Why Gold?

In November 2009, the Reserve Bank of India made a 200 metric ton purchase of Gold from the IMF, at this stage Gold was trading at USD 1,045 an ounce. In December 2011, the Bank of Korea boosted its Gold reserves for the second time in a year – paying over 67% of the price India had paid. It is evident that even at staggering prices Gold is still hot in demand.

Who is buying all the Gold?


Asian nations, which have an immense level of foreign currency reserves since the 1998 financial crisis, have shown increased interest

in diversifying out of U.S. assets as the dollar loses value against other currencies. As central banks remain sceptical on all currencies and not just the US Dollar, demand for Gold in exchange for their reserves has significantly increased.


The World Gold Council said central bank purchases in the third quarter jumped more than six-fold to 148.4 tons and forecast buying for the year would reach as much as 450 tons. Russia, Kazakhstan, Colombia, Belarus and Mexico added a combined 25.7 tons of Gold to reserves in October, according to data on the International Monetary Fund’s website.

Activities within central banks is increasingly becoming a main driver in the price of Gold, however they release very little on the levels of bullion reserves.  Most of this buying was believed to have taken place in September 2011, after Gold prices fell sharply from record levels of USD 1,900 to USD 1,530. At this period we saw the US dollar under pressure following issues relating to their debt ceiling – which contributed further to the demand for Gold.


Latest news suggest that China may have overtaken India to become the largest consumer of Gold in the 3rd quarter, this was backed by figures that the Chinese jewellery consumption rose by 13%, while India – known to be the top jewellery consumer – fell by 26%.  The World Gold Council earlier predicted in March 2010 that Chinese Gold demand would double by 2020, however they now believe this may be achieved far sooner.

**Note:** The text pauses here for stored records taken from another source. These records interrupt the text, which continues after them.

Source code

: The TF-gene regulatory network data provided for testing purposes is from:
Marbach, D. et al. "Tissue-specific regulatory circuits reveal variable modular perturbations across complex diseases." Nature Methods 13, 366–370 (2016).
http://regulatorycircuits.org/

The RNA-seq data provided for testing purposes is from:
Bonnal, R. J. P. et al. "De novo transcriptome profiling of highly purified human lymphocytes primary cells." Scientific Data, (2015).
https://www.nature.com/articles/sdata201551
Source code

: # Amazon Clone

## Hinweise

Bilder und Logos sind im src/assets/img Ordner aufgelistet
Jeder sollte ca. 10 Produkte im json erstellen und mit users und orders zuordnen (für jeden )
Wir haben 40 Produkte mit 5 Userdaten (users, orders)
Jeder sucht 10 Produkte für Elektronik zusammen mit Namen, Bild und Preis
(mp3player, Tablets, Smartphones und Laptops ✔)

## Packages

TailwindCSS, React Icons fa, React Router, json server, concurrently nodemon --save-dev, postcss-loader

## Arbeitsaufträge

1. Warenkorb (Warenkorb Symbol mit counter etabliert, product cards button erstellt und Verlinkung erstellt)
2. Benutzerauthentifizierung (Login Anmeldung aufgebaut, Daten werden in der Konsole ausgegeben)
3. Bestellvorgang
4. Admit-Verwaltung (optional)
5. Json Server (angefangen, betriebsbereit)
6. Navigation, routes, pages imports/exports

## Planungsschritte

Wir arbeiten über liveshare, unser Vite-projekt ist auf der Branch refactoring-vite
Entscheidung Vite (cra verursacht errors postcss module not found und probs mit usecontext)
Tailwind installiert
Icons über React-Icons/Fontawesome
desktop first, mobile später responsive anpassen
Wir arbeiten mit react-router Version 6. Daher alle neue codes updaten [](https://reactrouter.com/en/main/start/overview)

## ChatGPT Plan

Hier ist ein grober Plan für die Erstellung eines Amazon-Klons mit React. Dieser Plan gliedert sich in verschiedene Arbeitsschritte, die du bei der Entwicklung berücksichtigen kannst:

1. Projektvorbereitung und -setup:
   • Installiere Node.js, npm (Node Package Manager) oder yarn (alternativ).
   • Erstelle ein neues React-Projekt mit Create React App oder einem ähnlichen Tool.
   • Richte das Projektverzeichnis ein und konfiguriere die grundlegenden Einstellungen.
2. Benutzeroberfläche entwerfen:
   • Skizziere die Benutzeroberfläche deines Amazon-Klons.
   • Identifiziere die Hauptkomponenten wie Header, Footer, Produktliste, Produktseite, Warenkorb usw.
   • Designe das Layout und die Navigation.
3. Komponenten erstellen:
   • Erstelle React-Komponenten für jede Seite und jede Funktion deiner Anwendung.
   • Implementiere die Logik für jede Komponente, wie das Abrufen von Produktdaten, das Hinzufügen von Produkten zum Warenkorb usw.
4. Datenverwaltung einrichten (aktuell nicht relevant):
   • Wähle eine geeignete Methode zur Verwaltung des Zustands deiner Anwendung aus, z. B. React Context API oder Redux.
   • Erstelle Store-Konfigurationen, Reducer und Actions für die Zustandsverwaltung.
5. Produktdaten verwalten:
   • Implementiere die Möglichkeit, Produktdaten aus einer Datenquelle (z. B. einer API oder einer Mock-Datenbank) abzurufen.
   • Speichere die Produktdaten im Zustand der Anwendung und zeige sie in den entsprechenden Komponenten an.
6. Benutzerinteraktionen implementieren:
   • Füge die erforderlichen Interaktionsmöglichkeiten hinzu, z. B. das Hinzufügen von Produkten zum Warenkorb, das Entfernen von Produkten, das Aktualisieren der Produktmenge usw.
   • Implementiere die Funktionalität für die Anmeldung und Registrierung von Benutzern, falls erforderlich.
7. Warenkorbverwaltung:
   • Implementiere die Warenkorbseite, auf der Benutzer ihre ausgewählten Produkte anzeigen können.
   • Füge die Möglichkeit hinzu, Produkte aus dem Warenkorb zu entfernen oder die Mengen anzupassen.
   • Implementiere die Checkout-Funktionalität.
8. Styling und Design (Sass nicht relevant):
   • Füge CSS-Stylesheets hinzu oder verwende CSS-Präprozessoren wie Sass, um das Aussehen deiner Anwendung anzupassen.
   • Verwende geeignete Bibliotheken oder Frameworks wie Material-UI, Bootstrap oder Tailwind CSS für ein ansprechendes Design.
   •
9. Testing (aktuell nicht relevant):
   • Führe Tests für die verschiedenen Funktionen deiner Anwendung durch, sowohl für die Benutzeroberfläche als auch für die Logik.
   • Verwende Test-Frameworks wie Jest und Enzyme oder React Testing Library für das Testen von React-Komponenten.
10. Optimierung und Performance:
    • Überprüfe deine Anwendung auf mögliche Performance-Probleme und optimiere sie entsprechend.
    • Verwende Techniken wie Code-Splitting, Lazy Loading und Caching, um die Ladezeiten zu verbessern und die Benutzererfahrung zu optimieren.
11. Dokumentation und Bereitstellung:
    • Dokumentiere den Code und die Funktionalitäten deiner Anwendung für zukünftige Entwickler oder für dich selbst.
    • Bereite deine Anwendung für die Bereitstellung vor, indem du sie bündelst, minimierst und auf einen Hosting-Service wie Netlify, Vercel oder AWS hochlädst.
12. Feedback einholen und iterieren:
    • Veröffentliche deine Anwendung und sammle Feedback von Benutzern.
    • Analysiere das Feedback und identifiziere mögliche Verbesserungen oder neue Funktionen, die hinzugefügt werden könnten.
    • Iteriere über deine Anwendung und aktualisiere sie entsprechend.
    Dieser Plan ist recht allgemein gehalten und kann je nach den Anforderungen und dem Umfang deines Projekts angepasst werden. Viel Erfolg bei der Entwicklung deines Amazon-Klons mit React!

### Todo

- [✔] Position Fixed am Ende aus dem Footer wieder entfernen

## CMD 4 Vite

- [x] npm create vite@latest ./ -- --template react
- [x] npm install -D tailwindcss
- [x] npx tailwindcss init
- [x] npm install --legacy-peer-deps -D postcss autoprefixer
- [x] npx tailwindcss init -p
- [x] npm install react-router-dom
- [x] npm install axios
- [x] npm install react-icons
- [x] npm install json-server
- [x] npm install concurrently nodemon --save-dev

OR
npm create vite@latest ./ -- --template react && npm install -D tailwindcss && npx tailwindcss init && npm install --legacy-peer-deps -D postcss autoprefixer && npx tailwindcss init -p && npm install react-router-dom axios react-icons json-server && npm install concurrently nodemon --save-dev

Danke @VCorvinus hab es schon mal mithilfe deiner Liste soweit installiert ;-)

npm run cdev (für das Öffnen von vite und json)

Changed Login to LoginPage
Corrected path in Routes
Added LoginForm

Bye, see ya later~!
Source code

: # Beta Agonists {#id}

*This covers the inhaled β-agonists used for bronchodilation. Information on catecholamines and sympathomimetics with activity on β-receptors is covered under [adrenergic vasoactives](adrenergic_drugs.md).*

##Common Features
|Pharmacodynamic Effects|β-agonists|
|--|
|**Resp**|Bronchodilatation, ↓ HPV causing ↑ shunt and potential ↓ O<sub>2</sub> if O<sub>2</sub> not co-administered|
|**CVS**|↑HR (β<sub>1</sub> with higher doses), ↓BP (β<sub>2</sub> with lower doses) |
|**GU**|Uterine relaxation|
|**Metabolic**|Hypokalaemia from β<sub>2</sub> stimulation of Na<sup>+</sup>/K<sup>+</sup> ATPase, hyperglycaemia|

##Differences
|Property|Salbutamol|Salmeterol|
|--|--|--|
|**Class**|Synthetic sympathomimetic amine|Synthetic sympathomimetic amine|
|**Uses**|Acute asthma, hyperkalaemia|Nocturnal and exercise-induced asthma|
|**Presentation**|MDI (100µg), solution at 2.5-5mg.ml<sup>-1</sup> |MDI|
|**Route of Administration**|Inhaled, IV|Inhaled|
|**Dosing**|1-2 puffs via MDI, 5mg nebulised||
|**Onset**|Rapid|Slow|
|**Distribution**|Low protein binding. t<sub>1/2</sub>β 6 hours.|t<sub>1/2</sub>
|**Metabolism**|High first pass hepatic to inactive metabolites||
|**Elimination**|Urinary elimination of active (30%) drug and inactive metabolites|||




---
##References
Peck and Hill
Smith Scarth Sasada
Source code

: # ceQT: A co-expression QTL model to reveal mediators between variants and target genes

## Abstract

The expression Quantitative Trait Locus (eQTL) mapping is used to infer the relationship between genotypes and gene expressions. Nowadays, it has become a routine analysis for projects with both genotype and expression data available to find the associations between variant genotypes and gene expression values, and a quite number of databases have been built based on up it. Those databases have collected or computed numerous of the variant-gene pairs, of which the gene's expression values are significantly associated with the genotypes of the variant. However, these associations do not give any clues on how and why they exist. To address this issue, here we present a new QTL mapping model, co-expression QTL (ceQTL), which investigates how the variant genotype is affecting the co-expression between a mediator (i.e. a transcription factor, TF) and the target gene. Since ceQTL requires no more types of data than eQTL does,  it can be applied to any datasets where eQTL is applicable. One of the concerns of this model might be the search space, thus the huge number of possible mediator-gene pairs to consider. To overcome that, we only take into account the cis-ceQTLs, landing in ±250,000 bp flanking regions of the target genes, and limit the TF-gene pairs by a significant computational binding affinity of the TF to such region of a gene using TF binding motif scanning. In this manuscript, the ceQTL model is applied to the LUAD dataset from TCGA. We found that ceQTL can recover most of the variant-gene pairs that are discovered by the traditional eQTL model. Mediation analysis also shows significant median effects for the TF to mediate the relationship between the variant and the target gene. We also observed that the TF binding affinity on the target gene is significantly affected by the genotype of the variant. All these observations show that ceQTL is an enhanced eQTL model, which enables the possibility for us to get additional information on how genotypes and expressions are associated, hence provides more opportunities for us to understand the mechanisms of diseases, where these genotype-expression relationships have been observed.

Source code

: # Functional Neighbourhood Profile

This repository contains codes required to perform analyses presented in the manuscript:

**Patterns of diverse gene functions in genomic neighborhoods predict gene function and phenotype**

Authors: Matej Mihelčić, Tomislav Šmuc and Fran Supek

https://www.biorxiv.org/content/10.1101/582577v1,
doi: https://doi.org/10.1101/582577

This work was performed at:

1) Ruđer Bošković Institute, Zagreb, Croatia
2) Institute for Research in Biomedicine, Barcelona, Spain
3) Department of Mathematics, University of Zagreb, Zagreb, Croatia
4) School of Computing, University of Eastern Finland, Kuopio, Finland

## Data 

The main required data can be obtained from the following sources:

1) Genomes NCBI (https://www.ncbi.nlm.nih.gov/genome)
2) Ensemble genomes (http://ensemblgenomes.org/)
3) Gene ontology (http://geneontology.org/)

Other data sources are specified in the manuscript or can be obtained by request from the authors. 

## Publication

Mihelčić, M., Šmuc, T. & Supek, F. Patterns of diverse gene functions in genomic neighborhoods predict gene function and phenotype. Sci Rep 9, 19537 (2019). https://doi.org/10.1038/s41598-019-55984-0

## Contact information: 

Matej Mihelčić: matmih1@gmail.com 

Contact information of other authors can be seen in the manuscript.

Citizens of China were previously barred from owning physical gold, however after the policy was dropped and the Shanghai Gold Exchanged opened, demand for this metal in China has been steadily increasing. This follows effort from China to encourage ownership of Gold, wanting the government and the citizens to build reserves in assets stronger than major and weakening currencies. It has now come to a stage where customers can purchase Gold out of a vending machine. The policy change has contributed significantly to the demand of Gold.

Technical Analysis

The chart above represents the quantity of Gold held by central banks and the amount of paper money they have issued. The amount of Gold has been somewhat stable, however the amount of money which has been issued illustrates that all forms of financial assets has grown enormously.

This chart shows that the money in circulation has been growing at a much faster pace compared to Gold which was meant to be backing the money itself. However, it is now important to note that after two decades, central banks are no longer selling off their gold reserve and are now increasing their holding. We believe increasing demand for central banks to back the money in circulation will lead to a higher Gold price.


Should we return to the age where Gold is money, the chart above illustrates that Gold will need to trade at USD 10,000 per ounce to cover money in circulation.

As of 5th of December, U.S. Federal Reserve, the European Central Bank and the central banks of Canada, Britain, Japan and Switzerland will decrease the cost of existing dollar swaps by 0.5% and arrange mutual swaps to provide liquidity for other currencies. We believe this move will further increase the price of Gold. An increase in the demand for dollar swap facility would mean further expansion of the Fed’s balance sheet and would be indirectly another form of easing, which will decrease the value of the dollar in the advantage of Gold.

With the ongoing debt issues within the developed nations which is impacting markets globally, we continue to believe Gold will be the safe haven for the next few quarters.